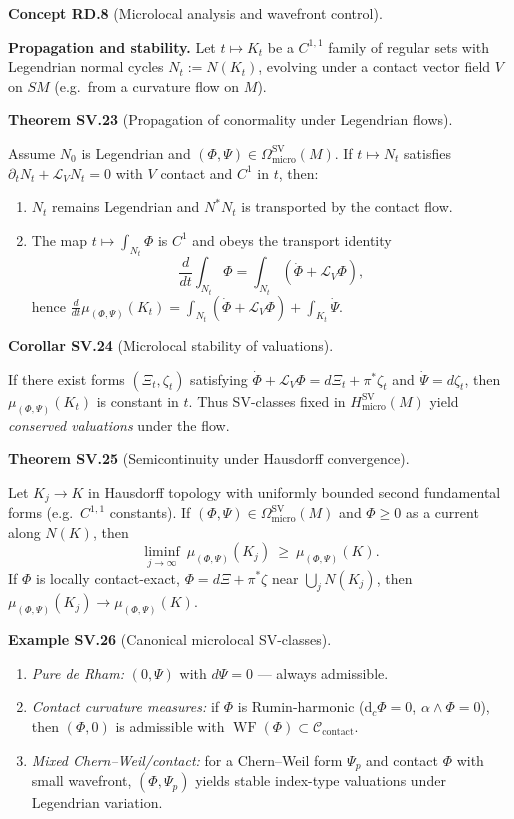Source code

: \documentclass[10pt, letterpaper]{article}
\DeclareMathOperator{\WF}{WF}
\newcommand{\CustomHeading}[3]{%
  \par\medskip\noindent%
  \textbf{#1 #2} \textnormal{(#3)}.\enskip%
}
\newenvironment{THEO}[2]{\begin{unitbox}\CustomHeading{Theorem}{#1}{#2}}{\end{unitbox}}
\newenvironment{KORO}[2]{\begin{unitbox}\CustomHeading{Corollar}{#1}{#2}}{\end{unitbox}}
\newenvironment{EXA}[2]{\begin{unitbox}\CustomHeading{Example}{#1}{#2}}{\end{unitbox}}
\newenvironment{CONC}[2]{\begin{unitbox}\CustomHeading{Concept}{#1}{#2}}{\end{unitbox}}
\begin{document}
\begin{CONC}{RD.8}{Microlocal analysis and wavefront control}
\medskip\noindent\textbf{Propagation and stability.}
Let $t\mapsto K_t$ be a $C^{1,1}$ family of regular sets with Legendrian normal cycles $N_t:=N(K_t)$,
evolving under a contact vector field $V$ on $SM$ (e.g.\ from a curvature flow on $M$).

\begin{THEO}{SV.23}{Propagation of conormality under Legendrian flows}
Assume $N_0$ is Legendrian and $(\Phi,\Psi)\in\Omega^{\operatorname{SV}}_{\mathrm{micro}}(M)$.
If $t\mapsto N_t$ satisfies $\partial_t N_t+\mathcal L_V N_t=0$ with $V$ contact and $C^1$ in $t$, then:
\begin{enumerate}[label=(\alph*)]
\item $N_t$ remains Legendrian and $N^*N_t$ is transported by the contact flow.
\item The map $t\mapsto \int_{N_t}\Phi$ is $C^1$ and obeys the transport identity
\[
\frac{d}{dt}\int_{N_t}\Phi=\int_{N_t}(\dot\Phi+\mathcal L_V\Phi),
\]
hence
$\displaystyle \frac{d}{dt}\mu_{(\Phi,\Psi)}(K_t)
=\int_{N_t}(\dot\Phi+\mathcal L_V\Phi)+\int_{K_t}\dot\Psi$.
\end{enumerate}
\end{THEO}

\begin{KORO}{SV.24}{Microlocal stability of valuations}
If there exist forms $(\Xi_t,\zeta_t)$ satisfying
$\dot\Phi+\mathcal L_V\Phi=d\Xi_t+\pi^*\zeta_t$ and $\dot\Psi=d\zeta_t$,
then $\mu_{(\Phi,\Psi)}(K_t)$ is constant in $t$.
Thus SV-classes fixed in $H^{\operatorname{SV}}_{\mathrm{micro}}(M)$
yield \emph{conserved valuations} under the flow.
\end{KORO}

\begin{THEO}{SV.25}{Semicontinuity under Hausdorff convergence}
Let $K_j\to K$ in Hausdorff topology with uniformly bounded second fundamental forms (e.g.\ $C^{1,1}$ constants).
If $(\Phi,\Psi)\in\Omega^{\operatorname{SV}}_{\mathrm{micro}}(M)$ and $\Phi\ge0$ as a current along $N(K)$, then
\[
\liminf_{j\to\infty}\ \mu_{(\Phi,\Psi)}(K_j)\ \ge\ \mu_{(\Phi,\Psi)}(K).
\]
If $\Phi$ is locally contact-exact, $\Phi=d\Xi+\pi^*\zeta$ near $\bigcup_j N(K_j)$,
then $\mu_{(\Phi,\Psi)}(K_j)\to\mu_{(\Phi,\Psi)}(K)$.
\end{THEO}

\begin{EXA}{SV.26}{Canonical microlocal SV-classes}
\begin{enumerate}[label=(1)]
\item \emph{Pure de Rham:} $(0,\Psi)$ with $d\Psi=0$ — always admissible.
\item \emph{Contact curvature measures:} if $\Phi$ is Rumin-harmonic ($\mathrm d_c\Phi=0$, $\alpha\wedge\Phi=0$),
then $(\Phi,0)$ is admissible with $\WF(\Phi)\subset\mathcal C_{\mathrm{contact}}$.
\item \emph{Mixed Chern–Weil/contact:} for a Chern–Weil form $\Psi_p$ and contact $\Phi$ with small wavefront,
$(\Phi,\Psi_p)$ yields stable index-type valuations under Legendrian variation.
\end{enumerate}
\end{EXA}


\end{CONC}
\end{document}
--
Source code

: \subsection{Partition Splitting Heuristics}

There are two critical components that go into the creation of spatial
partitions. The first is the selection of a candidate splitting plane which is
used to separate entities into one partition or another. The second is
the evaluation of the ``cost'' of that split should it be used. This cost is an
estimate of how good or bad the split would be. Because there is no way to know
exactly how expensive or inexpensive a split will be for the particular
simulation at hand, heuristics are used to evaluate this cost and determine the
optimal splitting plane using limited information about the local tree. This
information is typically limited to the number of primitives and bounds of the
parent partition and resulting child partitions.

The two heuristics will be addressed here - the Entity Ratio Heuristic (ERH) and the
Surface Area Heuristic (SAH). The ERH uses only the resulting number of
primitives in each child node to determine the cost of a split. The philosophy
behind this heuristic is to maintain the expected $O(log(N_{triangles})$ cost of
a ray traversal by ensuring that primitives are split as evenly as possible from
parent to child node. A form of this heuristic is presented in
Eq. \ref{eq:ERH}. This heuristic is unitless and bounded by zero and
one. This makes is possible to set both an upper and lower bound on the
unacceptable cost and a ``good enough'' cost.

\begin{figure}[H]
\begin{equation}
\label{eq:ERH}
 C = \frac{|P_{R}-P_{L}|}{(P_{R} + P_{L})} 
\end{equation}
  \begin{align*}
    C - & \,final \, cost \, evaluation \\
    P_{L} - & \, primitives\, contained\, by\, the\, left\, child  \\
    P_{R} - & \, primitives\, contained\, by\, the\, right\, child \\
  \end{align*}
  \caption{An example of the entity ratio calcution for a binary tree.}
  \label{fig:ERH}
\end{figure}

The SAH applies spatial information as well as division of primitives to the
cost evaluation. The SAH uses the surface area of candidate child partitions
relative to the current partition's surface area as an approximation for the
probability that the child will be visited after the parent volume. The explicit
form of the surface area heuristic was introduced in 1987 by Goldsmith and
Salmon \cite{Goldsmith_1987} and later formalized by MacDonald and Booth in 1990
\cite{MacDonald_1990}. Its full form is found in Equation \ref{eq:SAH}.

[Task brief] Go to the line with "primitives in each" in the entries above and repeat every line from there through the line with "The SAH applies", exactly and with no other text.

[Answer to this problem]
primitives in each child node to determine the cost of a split. The philosophy
behind this heuristic is to maintain the expected $O(log(N_{triangles})$ cost of
a ray traversal by ensuring that primitives are split as evenly as possible from
parent to child node. A form of this heuristic is presented in
Eq. \ref{eq:ERH}. This heuristic is unitless and bounded by zero and
one. This makes is possible to set both an upper and lower bound on the
unacceptable cost and a ``good enough'' cost.

\begin{figure}[H]
\begin{equation}
\label{eq:ERH}
 C = \frac{|P_{R}-P_{L}|}{(P_{R} + P_{L})} 
\end{equation}
  \begin{align*}
    C - & \,final \, cost \, evaluation \\
    P_{L} - & \, primitives\, contained\, by\, the\, left\, child  \\
    P_{R} - & \, primitives\, contained\, by\, the\, right\, child \\
  \end{align*}
  \caption{An example of the entity ratio calcution for a binary tree.}
  \label{fig:ERH}
\end{figure}

The SAH applies spatial information as well as division of primitives to the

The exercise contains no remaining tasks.